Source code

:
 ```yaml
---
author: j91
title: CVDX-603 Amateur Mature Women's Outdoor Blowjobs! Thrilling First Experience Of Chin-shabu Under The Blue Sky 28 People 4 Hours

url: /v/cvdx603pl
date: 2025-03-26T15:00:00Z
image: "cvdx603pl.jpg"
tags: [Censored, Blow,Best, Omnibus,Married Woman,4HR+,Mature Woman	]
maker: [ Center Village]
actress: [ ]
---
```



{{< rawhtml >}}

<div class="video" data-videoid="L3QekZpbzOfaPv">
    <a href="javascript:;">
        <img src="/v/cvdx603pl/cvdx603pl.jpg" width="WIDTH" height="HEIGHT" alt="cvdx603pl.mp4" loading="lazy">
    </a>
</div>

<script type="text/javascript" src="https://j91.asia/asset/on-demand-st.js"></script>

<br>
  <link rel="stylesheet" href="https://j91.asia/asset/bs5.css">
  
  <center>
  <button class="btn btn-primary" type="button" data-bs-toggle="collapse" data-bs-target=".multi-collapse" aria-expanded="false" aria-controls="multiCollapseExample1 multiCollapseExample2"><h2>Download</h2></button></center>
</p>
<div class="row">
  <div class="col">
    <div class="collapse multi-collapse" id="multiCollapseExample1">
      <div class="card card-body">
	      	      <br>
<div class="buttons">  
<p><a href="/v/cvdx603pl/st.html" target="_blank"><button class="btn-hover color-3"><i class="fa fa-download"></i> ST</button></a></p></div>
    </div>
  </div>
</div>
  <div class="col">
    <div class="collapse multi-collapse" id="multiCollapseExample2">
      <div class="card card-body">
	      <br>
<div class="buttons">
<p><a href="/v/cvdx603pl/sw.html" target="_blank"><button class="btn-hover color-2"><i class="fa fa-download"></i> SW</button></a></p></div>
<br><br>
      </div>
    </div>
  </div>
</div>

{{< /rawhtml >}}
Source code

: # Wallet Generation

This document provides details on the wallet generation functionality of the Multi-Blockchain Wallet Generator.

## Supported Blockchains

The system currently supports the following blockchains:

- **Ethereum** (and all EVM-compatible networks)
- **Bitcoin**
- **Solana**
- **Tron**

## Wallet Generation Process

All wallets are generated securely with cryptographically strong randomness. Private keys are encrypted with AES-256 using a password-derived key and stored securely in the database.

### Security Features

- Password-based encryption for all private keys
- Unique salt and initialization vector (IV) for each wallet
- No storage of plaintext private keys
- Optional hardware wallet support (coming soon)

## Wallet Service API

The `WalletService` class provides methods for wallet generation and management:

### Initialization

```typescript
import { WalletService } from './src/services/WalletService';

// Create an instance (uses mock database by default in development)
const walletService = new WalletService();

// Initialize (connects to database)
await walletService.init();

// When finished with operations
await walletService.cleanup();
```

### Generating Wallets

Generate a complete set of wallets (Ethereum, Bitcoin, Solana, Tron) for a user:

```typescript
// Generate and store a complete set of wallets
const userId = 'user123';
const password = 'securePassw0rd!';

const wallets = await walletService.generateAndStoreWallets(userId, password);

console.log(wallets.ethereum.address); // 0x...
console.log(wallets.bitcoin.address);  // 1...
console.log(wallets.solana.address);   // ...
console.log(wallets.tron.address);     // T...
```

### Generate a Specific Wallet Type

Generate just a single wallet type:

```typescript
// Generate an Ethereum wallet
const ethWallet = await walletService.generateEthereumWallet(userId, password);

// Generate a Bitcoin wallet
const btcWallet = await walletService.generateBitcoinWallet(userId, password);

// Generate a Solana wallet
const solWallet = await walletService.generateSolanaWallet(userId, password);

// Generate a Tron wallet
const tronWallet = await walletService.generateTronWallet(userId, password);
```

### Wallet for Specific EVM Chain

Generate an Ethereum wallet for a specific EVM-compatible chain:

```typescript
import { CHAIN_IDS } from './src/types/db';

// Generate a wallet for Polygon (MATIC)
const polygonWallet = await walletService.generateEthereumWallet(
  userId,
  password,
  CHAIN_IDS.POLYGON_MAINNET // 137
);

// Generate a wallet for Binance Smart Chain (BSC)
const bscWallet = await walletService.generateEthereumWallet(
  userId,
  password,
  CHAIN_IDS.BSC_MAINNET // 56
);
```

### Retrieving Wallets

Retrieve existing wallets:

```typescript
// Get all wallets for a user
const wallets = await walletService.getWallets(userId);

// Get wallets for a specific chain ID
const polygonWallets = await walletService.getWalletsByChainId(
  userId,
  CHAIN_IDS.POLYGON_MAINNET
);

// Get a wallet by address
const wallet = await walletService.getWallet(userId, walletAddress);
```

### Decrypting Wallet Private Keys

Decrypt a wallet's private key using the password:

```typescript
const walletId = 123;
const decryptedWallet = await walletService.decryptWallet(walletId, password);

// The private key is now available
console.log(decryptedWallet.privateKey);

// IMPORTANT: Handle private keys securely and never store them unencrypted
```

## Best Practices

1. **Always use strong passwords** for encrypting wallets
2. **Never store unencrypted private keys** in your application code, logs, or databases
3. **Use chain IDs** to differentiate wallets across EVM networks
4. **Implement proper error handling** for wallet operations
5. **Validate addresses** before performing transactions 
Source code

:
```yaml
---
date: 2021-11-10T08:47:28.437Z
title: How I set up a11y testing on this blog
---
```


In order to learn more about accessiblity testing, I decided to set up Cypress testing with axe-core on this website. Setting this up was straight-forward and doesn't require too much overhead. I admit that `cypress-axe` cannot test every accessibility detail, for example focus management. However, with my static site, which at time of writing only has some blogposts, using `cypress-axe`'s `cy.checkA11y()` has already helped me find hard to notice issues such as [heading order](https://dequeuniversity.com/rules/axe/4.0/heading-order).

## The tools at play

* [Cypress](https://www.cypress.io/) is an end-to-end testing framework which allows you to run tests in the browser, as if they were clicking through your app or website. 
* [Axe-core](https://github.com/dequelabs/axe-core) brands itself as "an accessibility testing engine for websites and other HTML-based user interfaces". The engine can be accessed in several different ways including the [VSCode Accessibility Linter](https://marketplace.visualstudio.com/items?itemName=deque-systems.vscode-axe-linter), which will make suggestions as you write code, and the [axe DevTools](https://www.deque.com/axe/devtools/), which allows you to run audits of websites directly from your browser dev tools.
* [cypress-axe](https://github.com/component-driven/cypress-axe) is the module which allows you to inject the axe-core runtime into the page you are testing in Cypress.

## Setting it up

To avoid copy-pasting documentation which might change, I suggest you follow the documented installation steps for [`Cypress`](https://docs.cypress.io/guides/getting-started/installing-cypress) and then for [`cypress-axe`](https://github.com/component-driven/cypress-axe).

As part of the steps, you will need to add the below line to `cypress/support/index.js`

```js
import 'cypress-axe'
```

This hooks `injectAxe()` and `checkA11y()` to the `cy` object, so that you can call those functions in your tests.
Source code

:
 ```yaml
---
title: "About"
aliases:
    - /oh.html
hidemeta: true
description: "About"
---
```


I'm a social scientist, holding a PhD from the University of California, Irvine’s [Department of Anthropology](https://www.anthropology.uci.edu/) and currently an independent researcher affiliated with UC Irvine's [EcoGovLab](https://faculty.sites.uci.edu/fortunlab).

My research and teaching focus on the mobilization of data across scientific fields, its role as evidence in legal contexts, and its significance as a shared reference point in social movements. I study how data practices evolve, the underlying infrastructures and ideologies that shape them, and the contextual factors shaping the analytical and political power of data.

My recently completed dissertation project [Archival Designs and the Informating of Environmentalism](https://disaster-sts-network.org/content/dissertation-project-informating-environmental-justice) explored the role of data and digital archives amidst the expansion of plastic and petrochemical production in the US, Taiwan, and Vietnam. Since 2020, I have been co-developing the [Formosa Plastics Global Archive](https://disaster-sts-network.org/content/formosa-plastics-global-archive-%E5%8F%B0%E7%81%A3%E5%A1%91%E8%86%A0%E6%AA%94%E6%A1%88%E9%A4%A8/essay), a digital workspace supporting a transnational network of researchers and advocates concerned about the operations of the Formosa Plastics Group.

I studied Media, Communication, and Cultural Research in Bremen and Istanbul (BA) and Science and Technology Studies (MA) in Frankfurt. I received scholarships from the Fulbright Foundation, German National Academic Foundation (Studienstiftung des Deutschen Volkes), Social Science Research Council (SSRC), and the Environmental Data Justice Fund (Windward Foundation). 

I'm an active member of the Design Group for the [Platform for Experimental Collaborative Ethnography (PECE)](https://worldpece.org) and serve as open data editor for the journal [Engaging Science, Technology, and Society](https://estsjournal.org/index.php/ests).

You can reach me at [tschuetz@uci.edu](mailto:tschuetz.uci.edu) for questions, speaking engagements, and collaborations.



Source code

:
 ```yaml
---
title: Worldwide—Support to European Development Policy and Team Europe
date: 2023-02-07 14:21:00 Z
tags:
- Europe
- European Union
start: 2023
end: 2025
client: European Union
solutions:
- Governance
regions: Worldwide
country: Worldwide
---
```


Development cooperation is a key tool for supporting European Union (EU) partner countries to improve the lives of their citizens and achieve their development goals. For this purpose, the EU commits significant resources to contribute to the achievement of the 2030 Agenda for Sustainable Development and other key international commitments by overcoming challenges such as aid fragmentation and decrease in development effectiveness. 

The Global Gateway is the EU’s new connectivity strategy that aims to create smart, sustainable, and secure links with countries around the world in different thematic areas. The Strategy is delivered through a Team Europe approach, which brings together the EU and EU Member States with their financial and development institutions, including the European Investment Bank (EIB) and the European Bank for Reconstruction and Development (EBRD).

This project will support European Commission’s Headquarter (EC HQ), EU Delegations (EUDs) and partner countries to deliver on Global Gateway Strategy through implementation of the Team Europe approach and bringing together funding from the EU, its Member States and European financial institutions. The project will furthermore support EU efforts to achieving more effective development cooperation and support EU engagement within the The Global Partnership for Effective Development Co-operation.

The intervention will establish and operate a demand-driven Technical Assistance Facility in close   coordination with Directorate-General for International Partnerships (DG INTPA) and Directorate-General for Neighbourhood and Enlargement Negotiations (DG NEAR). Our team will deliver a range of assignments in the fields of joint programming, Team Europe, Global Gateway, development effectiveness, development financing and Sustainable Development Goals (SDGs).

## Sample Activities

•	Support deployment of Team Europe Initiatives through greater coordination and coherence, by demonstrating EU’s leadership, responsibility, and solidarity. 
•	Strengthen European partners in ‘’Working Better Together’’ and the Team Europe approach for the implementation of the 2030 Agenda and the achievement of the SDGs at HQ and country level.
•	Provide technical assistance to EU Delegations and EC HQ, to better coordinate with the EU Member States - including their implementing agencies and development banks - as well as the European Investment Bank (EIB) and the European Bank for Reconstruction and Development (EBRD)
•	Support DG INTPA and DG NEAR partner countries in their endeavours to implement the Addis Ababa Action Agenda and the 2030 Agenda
• • • •
(WORK ITEM)
Copy out each line of the data that includes the string "index".

(RESPONSE BOX)
As part of the steps, you will need to add the below line to `cypress/support/index.js`
I'm an active member of the Design Group for the [Platform for Experimental Collaborative Ethnography (PECE)](https://worldpece.org) and serve as open data editor for the journal [Engaging Science, Technology, and Society](https://estsjournal.org/index.php/ests).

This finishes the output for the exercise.